Haber: Kasım Aydın / İstanbul Ses
5 Ağustos 2024’te yaptığı açıklamada Türkiye’nin en önemli meselesi olan Kürt sorununun demokratik yollarla çözülebileceğine dikkat çeken Bitliskon Konfederasyonu Genel Başkanı Emrah Taşar’ın sözleri, bugün çok daha anlamlı bir noktaya ulaştı.
2024 yazında yaptığı açıklamayla toplumsal barışın zeminini işaret eden Emrah Taşar, “Kürt sorununun çözülmesiyle birlikte Türkiye halklarının tamamının sorunları çözülmüş olacaktır” diyerek sadece Kürt halkını değil, 85 milyon yurttaşı ilgilendiren bir demokrasi ve adalet vurgusu yapmıştı.
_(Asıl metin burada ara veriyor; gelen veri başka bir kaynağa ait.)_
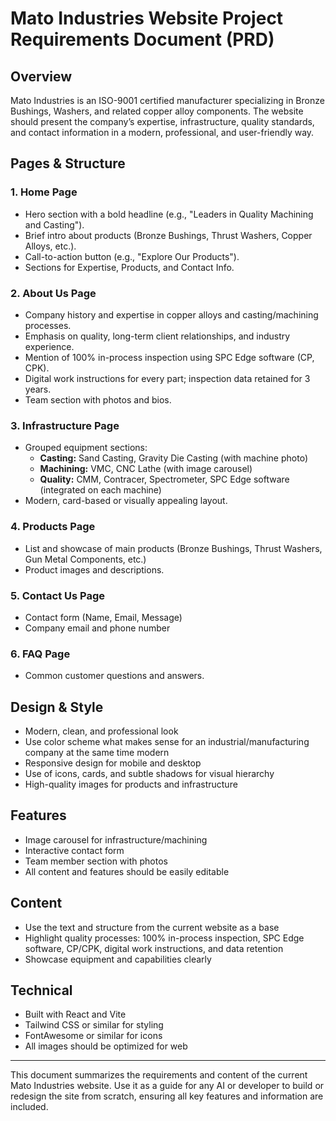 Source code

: # Mato Industries Website Project Requirements Document (PRD)

## Overview
Mato Industries is an ISO-9001 certified manufacturer specializing in Bronze Bushings, Washers, and related copper alloy components. The website should present the company’s expertise, infrastructure, quality standards, and contact information in a modern, professional, and user-friendly way.

## Pages & Structure

### 1. Home Page
- Hero section with a bold headline (e.g., "Leaders in Quality Machining and Casting").
- Brief intro about products (Bronze Bushings, Thrust Washers, Copper Alloys, etc.).
- Call-to-action button (e.g., "Explore Our Products").
- Sections for Expertise, Products, and Contact Info.

### 2. About Us Page
- Company history and expertise in copper alloys and casting/machining processes.
- Emphasis on quality, long-term client relationships, and industry experience.
- Mention of 100% in-process inspection using SPC Edge software (CP, CPK).
- Digital work instructions for every part; inspection data retained for 3 years.
- Team section with photos and bios.

### 3. Infrastructure Page
- Grouped equipment sections:
  - **Casting:** Sand Casting, Gravity Die Casting (with machine photo)
  - **Machining:** VMC, CNC Lathe (with image carousel)
  - **Quality:** CMM, Contracer, Spectrometer, SPC Edge software (integrated on each machine)
- Modern, card-based or visually appealing layout.

### 4. Products Page
- List and showcase of main products (Bronze Bushings, Thrust Washers, Gun Metal Components, etc.)
- Product images and descriptions.

### 5. Contact Us Page
- Contact form (Name, Email, Message)
- Company email and phone number

### 6. FAQ Page
- Common customer questions and answers.

## Design & Style
- Modern, clean, and professional look
- Use color scheme what makes sense for an industrial/manufacturing company at the same time modern
- Responsive design for mobile and desktop
- Use of icons, cards, and subtle shadows for visual hierarchy
- High-quality images for products and infrastructure

## Features
- Image carousel for infrastructure/machining
- Interactive contact form
- Team member section with photos
- All content and features should be easily editable

## Content
- Use the text and structure from the current website as a base
- Highlight quality processes: 100% in-process inspection, SPC Edge software, CP/CPK, digital work instructions, and data retention
- Showcase equipment and capabilities clearly

## Technical
- Built with React and Vite
- Tailwind CSS or similar for styling
- FontAwesome or similar for icons
- All images should be optimized for web

---

This document summarizes the requirements and content of the current Mato Industries website. Use it as a guide for any AI or developer to build or redesign the site from scratch, ensuring all key features and information are included.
Bir yıl önce sosyal medya hesabından yaptığı bu paylaşımda Taşar, meseleyi yalnızca ulusal değil, aynı zamanda uluslararası bir düzlemde de ele alarak şu ifadeleri kullanmıştı:
“Türkiye’nin en önemli meselesi Kürt sorunudur.
Kürt sorununun çözülmesiyle birlikte Türkiye halklarının tamamının sorunları çözülmüş olacaktır.
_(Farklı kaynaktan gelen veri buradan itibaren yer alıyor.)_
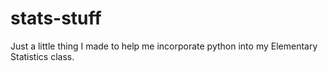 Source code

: # stats-stuff
Just a little thing I made to help me incorporate python into my Elementary Statistics class.
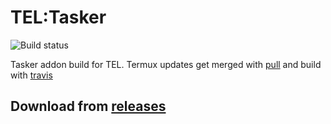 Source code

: # TEL:Tasker
![Build status](https://api.travis-ci.com/t-e-l/termux-tasker.svg?branch=master)

Tasker addon build for TEL.
Termux updates get merged with [pull](https://github.com/wei/pull) and build with [travis](travis-ci.com)

## Download from [releases](https://github.com/t-e-l/termux-tasker/releases)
Demokrasi, insan hakları, adalet ve hukuk kavramları sadece Kürt’leri değil, ülkede yaşayan 85 milyon yurttaşın tamamını ilgilendiren temel kavramlardır.
21. Yüzyılda uluslararası bir boyut kazanan Kürt meselesi Türkiye açısından hâlâ çözülebilir bir noktadadır.
O noktadan uzaklaşmadan ve uluslararası güçler meseleye müdahil olmadan Türkiye bu meseleyi demokratik yöntemlerle kendi içinde çözmelidir.
Dinamik Ortadoğu coğrafyasında kritik bir aktör haline gelen Kürt’lerle ittifak yapılması Türkiye’yi önemli bir güç haline getirecektir.”
Bugün Geldiğimiz Nokta
2025 yazında; çatışmasızlık sürecinin sürmesi, toplumsal aktörlerin yeniden bir diyalog zemininde buluşmaya başlaması ve demokratik haklar konusunda atılan adımlar, Taşar’ın o dönem “henüz çok geç değil” uyarısını ne kadar yerinde yaptığını gözler önüne seriyor.
Toplumun farklı kesimlerinden de destek bulan bu yaklaşım, bir yıl önce dillendirilen önerilerin bugün hem sivil toplumda hem de siyasi aktörler arasında karşılık bulduğunu gösteriyor.